[Problem] Restate word for word the lines in the listing below, starting at the line containing "## [[[FOX/Stream]] USA" and ending at the line containing "###### update:2018-10-17 08:00", both included; leave out the rest.

= Beginning of Section =

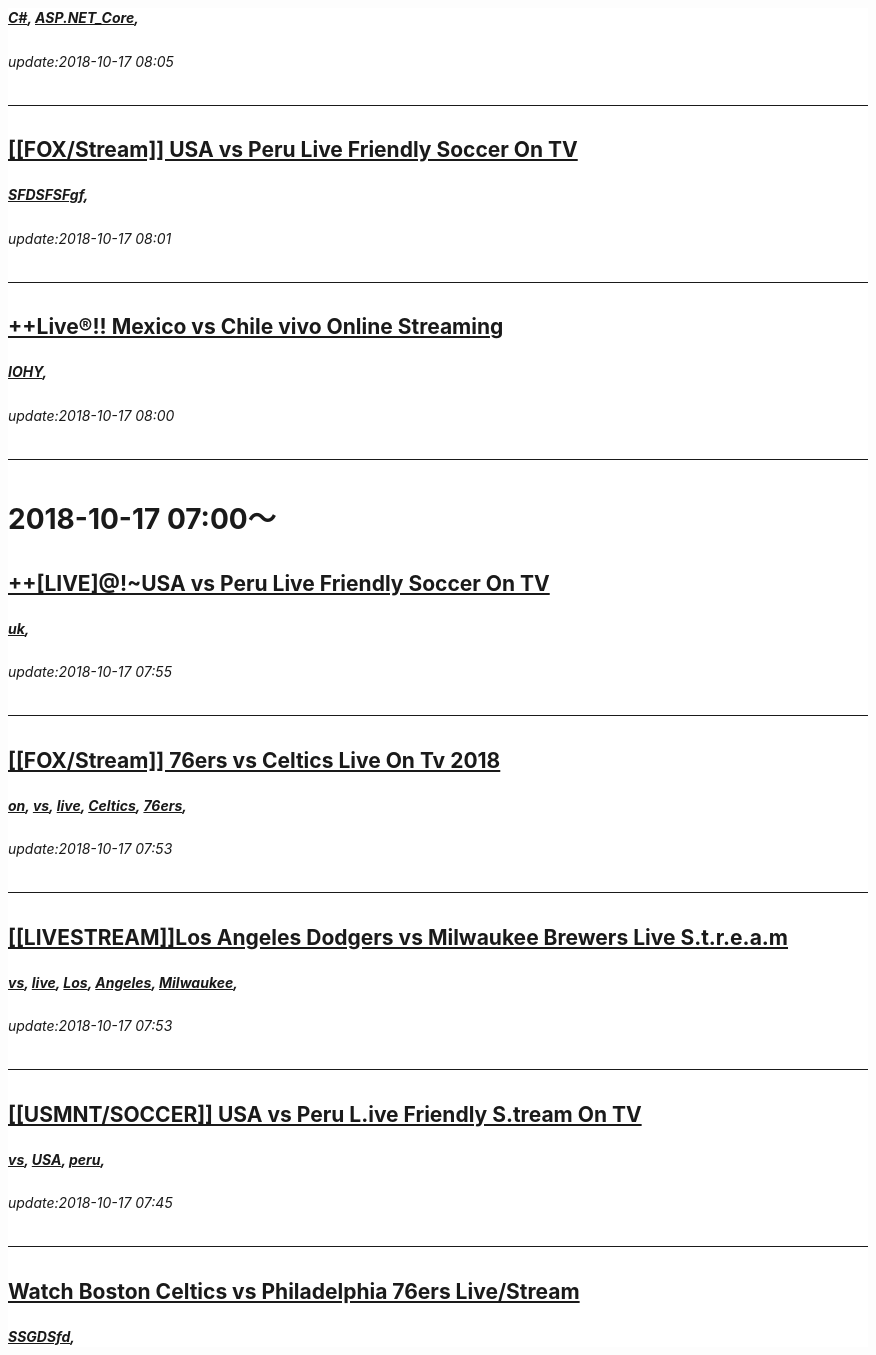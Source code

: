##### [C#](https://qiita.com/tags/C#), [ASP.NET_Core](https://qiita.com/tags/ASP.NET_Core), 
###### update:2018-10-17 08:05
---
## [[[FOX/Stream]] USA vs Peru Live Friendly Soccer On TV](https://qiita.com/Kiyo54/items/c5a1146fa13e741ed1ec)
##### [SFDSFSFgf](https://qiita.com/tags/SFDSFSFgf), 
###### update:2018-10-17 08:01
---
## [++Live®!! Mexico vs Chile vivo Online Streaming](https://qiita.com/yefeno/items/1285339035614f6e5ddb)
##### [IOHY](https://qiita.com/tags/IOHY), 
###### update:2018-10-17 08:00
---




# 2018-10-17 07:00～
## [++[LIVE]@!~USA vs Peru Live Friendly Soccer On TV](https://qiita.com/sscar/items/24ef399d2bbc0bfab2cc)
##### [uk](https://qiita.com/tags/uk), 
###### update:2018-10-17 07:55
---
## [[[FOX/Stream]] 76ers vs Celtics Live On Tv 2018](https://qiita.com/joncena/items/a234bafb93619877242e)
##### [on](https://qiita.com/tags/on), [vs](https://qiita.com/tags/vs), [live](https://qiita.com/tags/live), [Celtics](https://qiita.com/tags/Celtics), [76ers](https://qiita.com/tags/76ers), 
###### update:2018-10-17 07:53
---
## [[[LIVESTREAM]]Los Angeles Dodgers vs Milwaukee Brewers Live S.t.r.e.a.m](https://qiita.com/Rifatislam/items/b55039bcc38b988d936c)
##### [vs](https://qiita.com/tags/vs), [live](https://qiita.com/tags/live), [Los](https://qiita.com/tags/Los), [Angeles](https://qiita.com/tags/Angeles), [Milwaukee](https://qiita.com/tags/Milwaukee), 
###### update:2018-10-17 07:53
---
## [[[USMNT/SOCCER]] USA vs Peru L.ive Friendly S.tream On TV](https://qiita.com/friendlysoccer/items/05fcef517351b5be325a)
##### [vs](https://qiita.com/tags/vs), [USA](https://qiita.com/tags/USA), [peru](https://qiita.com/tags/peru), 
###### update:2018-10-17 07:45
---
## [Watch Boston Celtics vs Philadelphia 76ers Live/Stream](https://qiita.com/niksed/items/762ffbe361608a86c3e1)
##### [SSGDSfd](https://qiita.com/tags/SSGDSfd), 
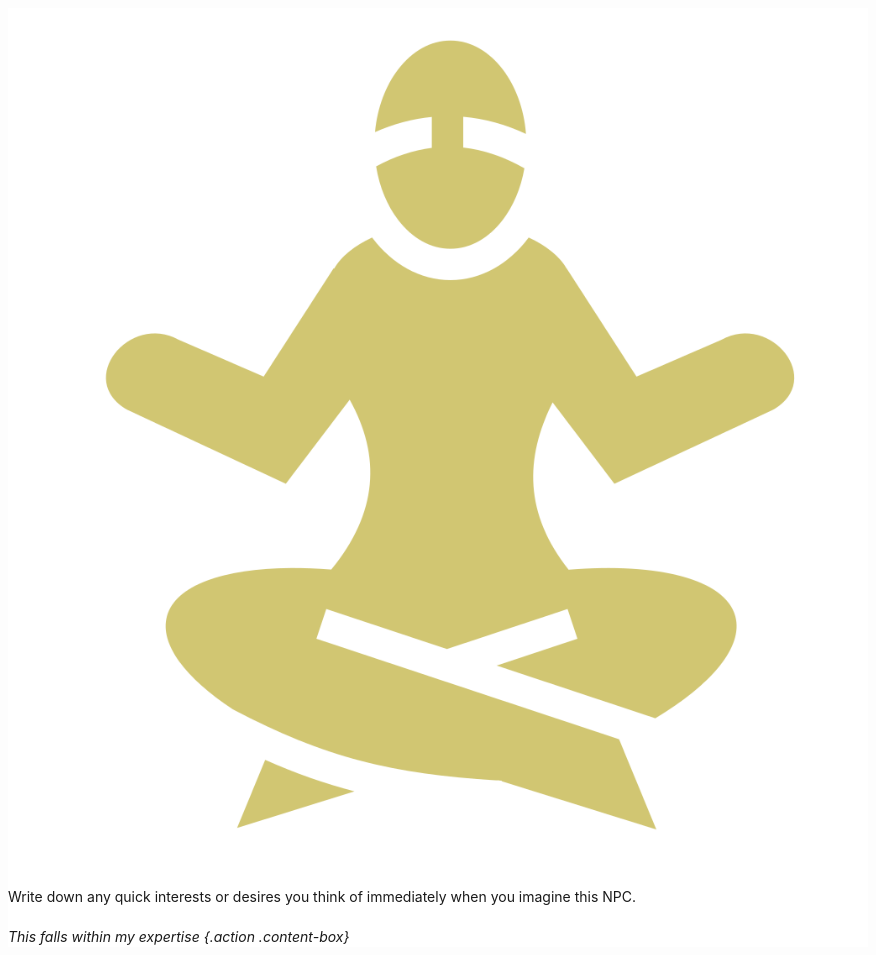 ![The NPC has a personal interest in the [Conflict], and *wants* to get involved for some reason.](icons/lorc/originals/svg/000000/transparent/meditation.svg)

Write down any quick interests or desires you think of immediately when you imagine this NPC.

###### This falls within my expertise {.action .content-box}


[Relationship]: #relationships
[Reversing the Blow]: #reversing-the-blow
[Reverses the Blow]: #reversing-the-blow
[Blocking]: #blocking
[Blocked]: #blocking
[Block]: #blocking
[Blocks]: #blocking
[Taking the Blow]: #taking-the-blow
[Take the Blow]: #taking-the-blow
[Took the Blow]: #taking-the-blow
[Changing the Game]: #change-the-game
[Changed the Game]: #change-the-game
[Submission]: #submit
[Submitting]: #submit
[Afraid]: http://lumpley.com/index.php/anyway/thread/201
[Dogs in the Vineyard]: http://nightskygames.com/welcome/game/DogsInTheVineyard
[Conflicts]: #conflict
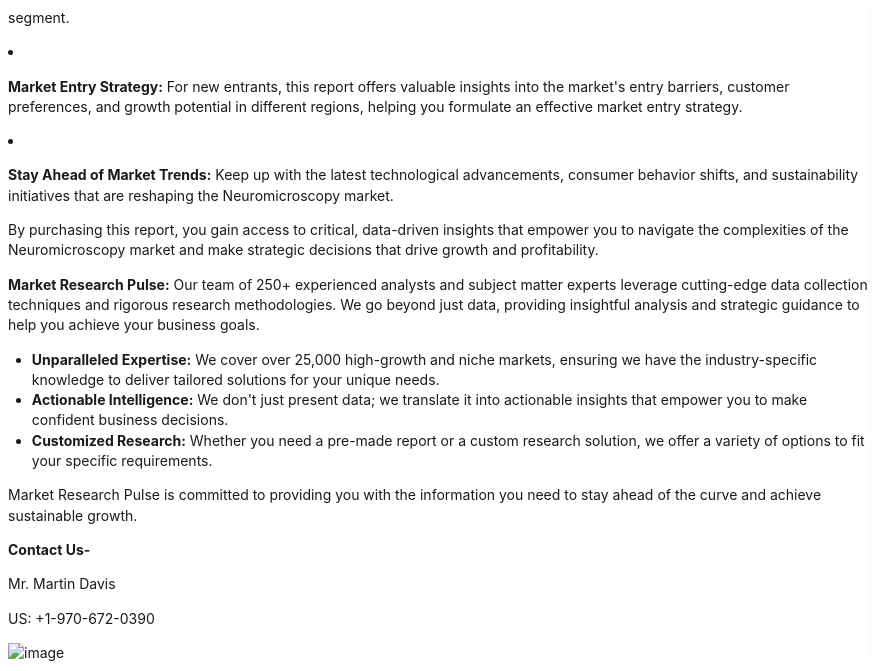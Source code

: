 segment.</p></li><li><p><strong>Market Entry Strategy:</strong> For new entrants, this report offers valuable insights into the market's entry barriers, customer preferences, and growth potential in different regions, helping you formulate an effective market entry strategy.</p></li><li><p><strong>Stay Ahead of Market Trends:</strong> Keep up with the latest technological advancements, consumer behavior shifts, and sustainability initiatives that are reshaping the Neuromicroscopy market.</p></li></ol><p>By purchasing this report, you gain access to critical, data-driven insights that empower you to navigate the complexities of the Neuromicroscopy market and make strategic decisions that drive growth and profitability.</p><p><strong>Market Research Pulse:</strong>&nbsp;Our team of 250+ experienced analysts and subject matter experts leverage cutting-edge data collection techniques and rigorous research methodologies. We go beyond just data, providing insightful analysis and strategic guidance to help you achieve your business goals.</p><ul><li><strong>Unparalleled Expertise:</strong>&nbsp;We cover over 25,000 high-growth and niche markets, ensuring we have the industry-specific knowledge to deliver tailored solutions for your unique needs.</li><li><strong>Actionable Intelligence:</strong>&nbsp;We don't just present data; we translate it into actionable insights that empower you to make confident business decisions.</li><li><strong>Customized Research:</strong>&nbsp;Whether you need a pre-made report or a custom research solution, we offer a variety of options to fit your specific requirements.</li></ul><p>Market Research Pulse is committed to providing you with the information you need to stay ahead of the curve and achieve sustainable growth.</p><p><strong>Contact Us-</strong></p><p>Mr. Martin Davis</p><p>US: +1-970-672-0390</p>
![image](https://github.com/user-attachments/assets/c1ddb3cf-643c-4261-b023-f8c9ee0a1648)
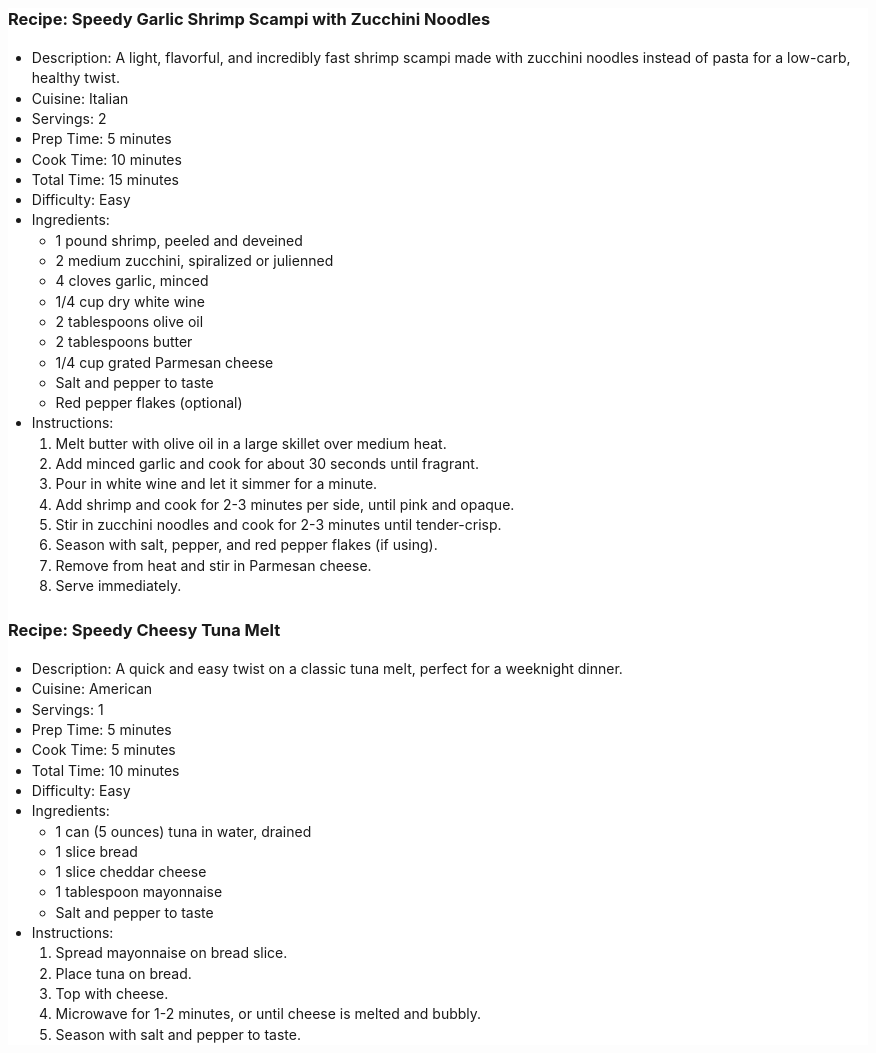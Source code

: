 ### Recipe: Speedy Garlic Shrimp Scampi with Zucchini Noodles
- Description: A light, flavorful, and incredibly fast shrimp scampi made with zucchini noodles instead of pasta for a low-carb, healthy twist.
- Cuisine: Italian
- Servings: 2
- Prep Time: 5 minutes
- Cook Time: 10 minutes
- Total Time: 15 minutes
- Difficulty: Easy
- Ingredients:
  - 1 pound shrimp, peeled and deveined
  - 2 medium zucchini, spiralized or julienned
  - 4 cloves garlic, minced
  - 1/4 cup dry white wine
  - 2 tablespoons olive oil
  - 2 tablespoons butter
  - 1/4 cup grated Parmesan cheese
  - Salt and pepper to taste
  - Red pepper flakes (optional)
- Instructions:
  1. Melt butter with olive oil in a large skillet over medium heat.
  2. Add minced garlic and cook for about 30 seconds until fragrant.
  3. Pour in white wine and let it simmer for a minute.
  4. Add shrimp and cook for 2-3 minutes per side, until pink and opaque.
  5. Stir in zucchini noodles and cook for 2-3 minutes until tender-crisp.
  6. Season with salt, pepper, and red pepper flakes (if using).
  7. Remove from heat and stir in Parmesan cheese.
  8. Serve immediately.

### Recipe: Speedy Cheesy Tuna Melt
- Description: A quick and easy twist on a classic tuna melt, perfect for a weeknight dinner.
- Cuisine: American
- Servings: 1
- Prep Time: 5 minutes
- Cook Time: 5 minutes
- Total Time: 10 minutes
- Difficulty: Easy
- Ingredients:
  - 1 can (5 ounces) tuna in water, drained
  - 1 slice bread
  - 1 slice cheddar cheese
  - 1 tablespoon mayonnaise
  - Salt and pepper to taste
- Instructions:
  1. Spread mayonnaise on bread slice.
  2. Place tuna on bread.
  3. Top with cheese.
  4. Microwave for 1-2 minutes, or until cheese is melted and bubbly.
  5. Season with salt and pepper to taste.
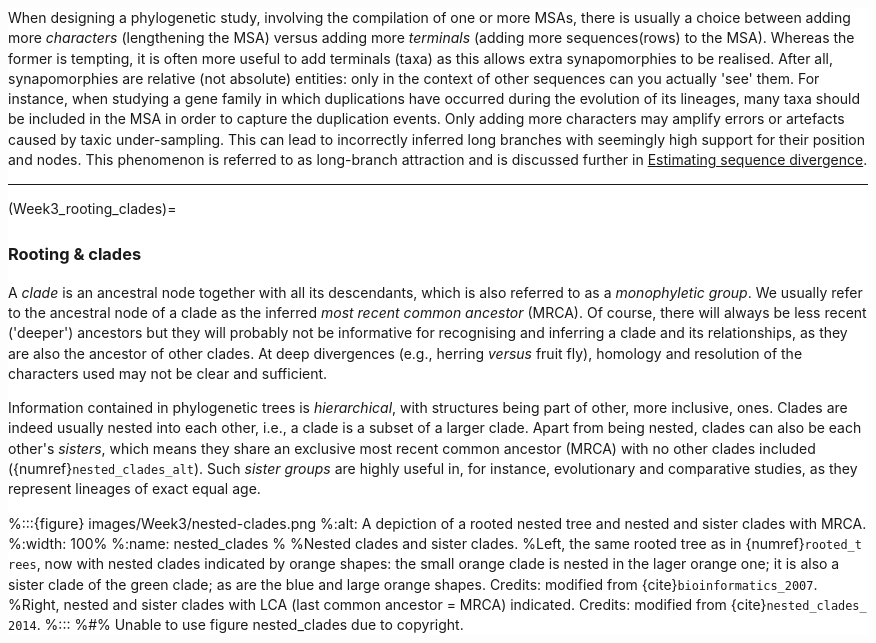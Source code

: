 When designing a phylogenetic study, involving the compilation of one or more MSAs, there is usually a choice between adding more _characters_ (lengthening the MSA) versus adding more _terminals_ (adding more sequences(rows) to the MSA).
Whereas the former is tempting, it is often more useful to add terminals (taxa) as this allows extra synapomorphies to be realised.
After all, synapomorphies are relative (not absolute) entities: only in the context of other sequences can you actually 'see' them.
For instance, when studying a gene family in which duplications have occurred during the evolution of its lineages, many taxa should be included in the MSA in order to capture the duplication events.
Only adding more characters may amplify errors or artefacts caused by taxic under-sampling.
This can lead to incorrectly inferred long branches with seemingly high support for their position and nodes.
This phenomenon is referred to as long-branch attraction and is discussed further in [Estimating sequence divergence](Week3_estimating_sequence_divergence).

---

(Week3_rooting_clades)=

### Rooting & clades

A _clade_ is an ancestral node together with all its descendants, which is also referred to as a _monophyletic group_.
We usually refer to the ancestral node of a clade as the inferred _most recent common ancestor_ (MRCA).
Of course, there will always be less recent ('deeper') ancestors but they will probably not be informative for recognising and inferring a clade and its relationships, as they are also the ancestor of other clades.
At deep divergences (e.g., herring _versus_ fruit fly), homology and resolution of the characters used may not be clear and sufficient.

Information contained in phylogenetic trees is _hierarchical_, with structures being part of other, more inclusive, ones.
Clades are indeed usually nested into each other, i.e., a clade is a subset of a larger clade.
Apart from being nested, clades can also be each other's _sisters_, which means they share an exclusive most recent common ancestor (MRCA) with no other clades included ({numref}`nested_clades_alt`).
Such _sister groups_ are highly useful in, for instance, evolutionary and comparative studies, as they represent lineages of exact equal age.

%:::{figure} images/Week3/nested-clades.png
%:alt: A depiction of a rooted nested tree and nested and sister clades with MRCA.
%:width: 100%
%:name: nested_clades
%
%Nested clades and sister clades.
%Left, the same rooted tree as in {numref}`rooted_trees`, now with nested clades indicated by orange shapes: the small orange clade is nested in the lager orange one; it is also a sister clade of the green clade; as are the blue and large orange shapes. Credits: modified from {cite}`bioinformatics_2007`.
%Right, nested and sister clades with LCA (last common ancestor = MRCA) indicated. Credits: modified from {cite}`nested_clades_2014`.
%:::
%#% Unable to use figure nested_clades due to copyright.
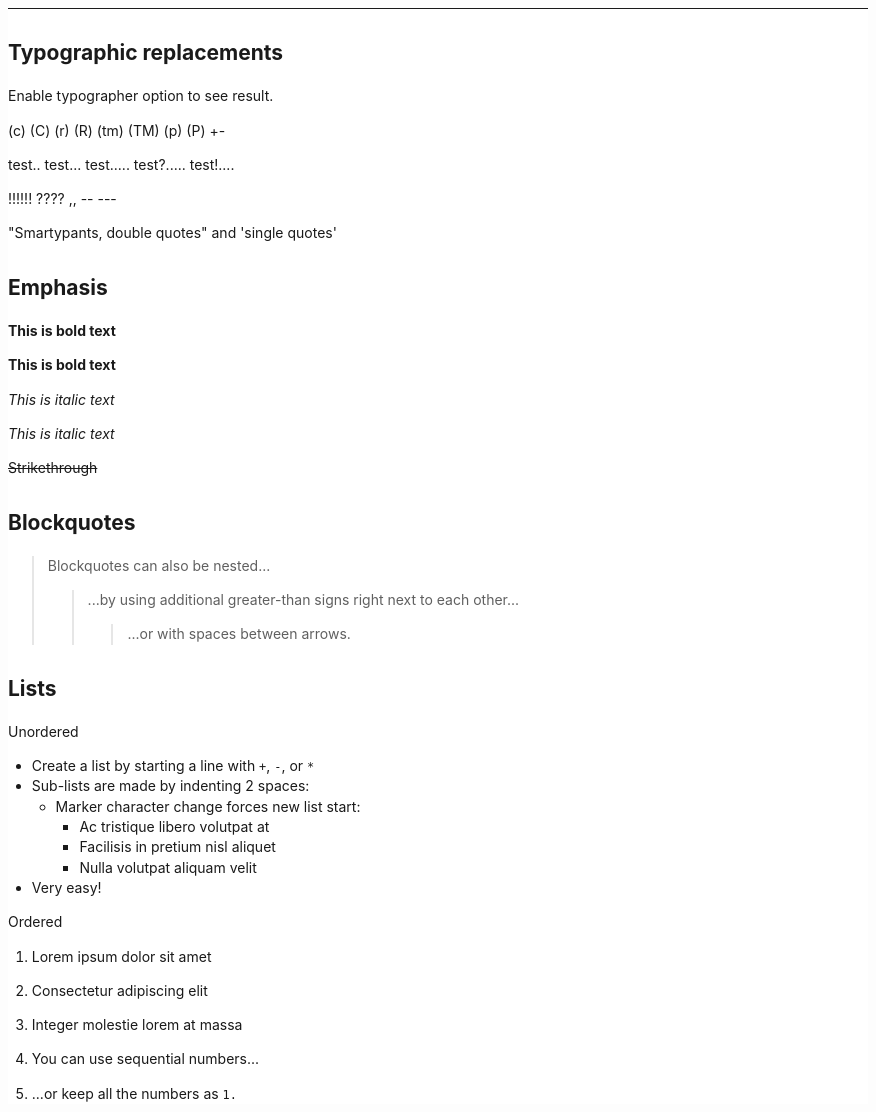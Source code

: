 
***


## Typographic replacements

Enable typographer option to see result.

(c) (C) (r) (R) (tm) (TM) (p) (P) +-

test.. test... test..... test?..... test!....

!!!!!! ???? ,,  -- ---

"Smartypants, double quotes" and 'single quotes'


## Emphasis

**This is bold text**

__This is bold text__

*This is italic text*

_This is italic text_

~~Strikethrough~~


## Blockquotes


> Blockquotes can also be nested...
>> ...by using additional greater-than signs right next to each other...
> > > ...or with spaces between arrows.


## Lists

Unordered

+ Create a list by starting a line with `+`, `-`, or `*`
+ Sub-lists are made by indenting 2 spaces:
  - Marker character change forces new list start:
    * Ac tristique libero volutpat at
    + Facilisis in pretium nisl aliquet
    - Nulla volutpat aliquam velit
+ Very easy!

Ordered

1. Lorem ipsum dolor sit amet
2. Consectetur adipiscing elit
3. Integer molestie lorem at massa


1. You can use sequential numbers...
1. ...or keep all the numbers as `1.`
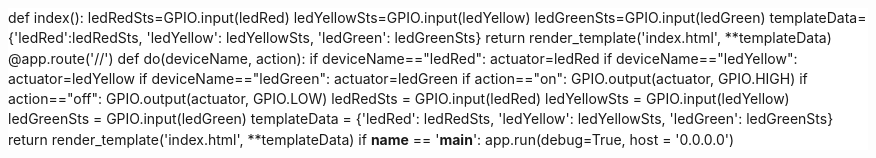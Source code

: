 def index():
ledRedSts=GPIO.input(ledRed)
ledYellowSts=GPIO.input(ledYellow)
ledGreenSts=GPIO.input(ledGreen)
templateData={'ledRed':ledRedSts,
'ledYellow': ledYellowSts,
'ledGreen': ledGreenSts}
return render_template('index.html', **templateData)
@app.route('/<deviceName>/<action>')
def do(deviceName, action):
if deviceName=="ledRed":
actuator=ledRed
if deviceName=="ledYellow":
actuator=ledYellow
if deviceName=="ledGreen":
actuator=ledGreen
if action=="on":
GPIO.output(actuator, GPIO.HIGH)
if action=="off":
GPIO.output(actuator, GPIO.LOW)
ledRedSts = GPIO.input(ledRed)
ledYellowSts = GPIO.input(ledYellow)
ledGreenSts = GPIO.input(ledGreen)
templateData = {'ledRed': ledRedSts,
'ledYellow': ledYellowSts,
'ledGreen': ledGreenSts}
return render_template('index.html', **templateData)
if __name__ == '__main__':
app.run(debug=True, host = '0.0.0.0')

= End of Section =

[Written solution]
## [[[FOX/Stream]] USA vs Peru Live Friendly Soccer On TV](https://qiita.com/Kiyo54/items/c5a1146fa13e741ed1ec)
##### [SFDSFSFgf](https://qiita.com/tags/SFDSFSFgf), 
###### update:2018-10-17 08:01
---
## [++Live®!! Mexico vs Chile vivo Online Streaming](https://qiita.com/yefeno/items/1285339035614f6e5ddb)
##### [IOHY](https://qiita.com/tags/IOHY), 
###### update:2018-10-17 08:00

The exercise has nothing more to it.